Mais c’est vers la moitié du set que la machine s’emballe. Sur le manche de sa petite guitare modèle parlour, le classique de la musique folk américaine des années 30, l’artiste esquisse les premières notes de Hutterite Mile, titre qui ouvre l’album Folklore, le dernier album studio de Sixteen Horsepower, alors que l’assistance se plonge dans un silence glacial. Soutenu par un clavier mortuaire, les yeux mi-clos, David scande ses textes comme s’il s’arrachait une dent à chaque mot. Nous y voilà. Il est revenu. En transe – éthylique ou pas, on s’en fout – il se lève à la fin du morceau et se perd, claudiquant entre gloussements primaires et pas de danse maladroits. Consternation et admiration.


Pas vraiment le temps de mesurer l’ampleur du drame qui est en train de se jouer sur scène. Lorsqu’il repose son cul sur sa chaise, c’est pour se lancer dans une version chamanique de Splinters, histoire d’enfoncer le clou encore plus profondément. Plus personne n’ose en douter : nous sommes bien en train de vivre un grand moment de musique. Même si l’homme dans les santiags semble sévèrement atteint. Même si ses mouvements semblent parfois lui échapper. Même si son visage meurtri, gris, transparent, n’inspire que crainte, tristesse et pitié. L’essentiel  - le son qui sort de son mètre carré de scène – est tout simplement brillant. D’une justesse redoutable. D’une sincérité incontestable.


Jamais ses textes ne m’ont paru aussi douloureux. Pourtant Dieu sait si je les ai décortiqués. Jamais ils n’avaient été interprétés avec une telle profondeur. Et c’est bien là toute l’ambiguïté de l’événement : nous sommes forcément tous mitigés. Partagés entre le pur bonheur de réentendre ces chefs-d’œuvre dans leur plus simple expression et la tristesse d’assister sur scène au déclin de celui qui les a enfantés.

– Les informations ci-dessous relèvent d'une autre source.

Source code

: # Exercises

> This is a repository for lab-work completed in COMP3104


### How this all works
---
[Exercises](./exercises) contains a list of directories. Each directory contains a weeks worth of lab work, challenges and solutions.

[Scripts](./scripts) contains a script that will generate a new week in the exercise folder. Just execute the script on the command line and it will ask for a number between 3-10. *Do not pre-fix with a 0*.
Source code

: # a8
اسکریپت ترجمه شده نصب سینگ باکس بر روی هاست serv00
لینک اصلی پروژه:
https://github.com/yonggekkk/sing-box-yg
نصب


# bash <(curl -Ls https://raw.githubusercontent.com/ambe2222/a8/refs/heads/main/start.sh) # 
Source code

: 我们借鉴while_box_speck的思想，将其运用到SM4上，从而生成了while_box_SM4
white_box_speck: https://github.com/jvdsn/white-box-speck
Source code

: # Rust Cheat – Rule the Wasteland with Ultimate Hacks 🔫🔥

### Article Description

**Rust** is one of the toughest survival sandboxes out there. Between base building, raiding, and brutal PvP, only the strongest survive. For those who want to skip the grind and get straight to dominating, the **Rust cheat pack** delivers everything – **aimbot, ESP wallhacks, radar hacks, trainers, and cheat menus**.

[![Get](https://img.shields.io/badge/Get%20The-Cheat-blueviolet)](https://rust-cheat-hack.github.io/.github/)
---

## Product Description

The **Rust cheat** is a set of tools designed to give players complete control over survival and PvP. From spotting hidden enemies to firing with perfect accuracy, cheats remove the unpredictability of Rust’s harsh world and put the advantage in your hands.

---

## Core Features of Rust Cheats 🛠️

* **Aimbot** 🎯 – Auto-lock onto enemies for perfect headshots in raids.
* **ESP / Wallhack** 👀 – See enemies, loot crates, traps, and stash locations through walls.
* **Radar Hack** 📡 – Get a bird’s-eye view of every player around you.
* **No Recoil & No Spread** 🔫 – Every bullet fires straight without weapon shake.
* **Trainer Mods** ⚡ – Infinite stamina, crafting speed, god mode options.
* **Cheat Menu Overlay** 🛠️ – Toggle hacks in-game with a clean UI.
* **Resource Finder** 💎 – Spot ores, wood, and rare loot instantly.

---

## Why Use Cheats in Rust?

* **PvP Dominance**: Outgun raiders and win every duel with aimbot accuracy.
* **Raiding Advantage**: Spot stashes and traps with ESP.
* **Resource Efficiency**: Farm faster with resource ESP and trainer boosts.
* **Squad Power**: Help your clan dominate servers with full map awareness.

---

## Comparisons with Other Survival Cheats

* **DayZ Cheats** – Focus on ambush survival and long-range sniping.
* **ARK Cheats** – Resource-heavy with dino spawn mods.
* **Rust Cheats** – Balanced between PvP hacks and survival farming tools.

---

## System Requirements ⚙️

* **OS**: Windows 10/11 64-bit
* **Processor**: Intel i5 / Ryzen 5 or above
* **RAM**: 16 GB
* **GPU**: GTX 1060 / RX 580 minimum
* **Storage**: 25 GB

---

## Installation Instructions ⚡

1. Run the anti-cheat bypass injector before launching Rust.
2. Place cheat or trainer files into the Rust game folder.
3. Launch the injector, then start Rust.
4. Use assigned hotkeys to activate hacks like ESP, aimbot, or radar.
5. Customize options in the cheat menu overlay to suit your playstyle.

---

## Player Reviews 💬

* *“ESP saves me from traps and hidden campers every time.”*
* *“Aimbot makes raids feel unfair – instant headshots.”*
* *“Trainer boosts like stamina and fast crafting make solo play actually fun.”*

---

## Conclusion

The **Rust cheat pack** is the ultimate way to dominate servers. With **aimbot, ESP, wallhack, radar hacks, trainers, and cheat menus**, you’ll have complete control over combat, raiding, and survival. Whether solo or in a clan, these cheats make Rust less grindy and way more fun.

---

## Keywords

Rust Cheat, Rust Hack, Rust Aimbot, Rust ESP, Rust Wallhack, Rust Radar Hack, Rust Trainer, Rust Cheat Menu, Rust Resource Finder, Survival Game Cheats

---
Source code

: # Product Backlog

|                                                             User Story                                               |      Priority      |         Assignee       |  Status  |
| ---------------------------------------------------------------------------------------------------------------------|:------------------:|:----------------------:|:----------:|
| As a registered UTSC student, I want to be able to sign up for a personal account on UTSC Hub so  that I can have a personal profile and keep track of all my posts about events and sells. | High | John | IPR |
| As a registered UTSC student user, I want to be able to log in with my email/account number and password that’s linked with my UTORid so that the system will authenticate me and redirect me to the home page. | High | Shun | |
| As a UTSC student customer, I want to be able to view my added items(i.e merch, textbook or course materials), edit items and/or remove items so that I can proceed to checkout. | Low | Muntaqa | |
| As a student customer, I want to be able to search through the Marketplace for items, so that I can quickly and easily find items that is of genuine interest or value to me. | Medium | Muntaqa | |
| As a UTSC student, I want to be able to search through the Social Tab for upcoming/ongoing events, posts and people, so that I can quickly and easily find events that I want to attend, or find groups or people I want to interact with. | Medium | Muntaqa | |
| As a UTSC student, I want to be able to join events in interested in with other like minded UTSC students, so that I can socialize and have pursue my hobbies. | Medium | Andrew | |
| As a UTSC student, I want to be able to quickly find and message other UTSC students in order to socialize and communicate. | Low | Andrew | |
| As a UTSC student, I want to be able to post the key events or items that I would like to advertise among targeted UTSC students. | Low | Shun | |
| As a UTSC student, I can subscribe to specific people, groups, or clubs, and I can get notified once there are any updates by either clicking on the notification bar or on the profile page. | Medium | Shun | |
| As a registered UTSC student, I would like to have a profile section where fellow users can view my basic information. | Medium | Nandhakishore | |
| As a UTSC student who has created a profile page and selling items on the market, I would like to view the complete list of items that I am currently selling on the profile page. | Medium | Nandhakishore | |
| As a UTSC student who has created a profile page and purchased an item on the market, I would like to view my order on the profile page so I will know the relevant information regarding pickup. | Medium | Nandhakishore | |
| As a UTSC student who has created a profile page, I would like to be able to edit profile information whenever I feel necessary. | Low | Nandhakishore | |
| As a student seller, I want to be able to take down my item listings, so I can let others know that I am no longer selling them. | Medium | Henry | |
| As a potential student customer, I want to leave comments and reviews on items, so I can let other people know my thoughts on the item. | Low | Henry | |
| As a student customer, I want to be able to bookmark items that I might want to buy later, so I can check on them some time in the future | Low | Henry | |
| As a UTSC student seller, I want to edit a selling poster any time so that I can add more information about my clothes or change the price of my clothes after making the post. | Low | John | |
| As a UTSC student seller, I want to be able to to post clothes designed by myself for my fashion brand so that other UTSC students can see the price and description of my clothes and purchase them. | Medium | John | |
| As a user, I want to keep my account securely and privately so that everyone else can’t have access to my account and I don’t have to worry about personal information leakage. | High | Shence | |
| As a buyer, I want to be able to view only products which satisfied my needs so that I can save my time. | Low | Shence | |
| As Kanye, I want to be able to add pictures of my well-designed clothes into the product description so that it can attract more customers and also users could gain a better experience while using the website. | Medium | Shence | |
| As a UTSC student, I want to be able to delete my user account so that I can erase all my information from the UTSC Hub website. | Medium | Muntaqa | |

Car finalement, voilà toute la contradiction intrinsèque à la musique de Sixteen Horsepower. Les thèmes abordés (la rédemption, l’homme seul face à Dieu, le dogme dans toute sa violence, le péché, la douleur, le châtiment, le jugement, etc.) retrouvent toute leur splendeur dans une interprétation tellement pure qu’elle en devient décadente. C’est avec un genou à terre, au bord du gouffre, les épaules courbées et le visage gonflé par d’invisibles gifles que David Eugene Edwards leur offre leur plus bel écrin. Une forme de performance artistique ultime. Après lui, le déluge.

Difficile de ne pas risquer le rapprochement – toutes proportions gardées - avec les albums de la série America de Johnny Cash, quand celui-ci s’époumonait pour encore chanter trois notes justes… et s’avérait pourtant au sommet de son art.

Alors oui, ça me choque. Oui, je suis triste. Oui, j’ai dû retenir quelques larmes. Et oui, j’en ai bien peur, mais si la déchéance poursuit son travail, David Eugene Edwards risque de ne plus tourner très longtemps.

Mais je reste persuadé que j’ai assisté là à l’un des plus beaux concerts de ma courte existence. J’en suis d’autant plus marqué que, dans mes bras, ma fille de 3 ans et demi assistait pour sa part à son tout premier concert. Quelle chance.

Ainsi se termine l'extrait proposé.